- Task goal -
Transcribe the listing word for word.

- Given records -
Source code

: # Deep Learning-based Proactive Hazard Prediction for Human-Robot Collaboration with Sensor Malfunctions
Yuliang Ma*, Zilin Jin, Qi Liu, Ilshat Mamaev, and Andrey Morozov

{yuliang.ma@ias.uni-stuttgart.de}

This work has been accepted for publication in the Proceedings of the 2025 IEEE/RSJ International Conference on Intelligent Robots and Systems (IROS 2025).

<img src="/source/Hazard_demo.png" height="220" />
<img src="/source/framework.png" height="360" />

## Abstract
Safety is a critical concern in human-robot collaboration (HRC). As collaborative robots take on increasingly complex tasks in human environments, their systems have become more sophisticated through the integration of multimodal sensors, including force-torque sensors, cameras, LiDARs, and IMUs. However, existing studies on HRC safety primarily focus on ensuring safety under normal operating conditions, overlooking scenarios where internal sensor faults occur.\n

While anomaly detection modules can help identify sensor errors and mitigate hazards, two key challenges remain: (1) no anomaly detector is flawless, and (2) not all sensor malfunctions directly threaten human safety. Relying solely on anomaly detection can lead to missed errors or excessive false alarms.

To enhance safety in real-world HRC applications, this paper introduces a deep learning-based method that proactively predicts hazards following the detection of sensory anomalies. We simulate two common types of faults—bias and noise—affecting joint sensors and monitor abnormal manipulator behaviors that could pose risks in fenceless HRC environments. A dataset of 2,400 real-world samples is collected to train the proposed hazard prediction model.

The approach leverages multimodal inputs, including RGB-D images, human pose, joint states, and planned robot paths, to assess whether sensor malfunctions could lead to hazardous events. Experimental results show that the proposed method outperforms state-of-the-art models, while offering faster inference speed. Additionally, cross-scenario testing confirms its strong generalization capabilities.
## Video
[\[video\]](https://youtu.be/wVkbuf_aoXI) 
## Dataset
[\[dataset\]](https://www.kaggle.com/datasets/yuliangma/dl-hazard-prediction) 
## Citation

- Answer for this exercise -
Source code

: # Deep Learning-based Proactive Hazard Prediction for Human-Robot Collaboration with Sensor Malfunctions
Yuliang Ma*, Zilin Jin, Qi Liu, Ilshat Mamaev, and Andrey Morozov

{yuliang.ma@ias.uni-stuttgart.de}

This work has been accepted for publication in the Proceedings of the 2025 IEEE/RSJ International Conference on Intelligent Robots and Systems (IROS 2025).

<img src="/source/Hazard_demo.png" height="220" />
<img src="/source/framework.png" height="360" />

## Abstract
Safety is a critical concern in human-robot collaboration (HRC). As collaborative robots take on increasingly complex tasks in human environments, their systems have become more sophisticated through the integration of multimodal sensors, including force-torque sensors, cameras, LiDARs, and IMUs. However, existing studies on HRC safety primarily focus on ensuring safety under normal operating conditions, overlooking scenarios where internal sensor faults occur.\n

While anomaly detection modules can help identify sensor errors and mitigate hazards, two key challenges remain: (1) no anomaly detector is flawless, and (2) not all sensor malfunctions directly threaten human safety. Relying solely on anomaly detection can lead to missed errors or excessive false alarms.

To enhance safety in real-world HRC applications, this paper introduces a deep learning-based method that proactively predicts hazards following the detection of sensory anomalies. We simulate two common types of faults—bias and noise—affecting joint sensors and monitor abnormal manipulator behaviors that could pose risks in fenceless HRC environments. A dataset of 2,400 real-world samples is collected to train the proposed hazard prediction model.

The approach leverages multimodal inputs, including RGB-D images, human pose, joint states, and planned robot paths, to assess whether sensor malfunctions could lead to hazardous events. Experimental results show that the proposed method outperforms state-of-the-art models, while offering faster inference speed. Additionally, cross-scenario testing confirms its strong generalization capabilities.
## Video
[\[video\]](https://youtu.be/wVkbuf_aoXI) 
## Dataset
[\[dataset\]](https://www.kaggle.com/datasets/yuliangma/dl-hazard-prediction) 
## Citation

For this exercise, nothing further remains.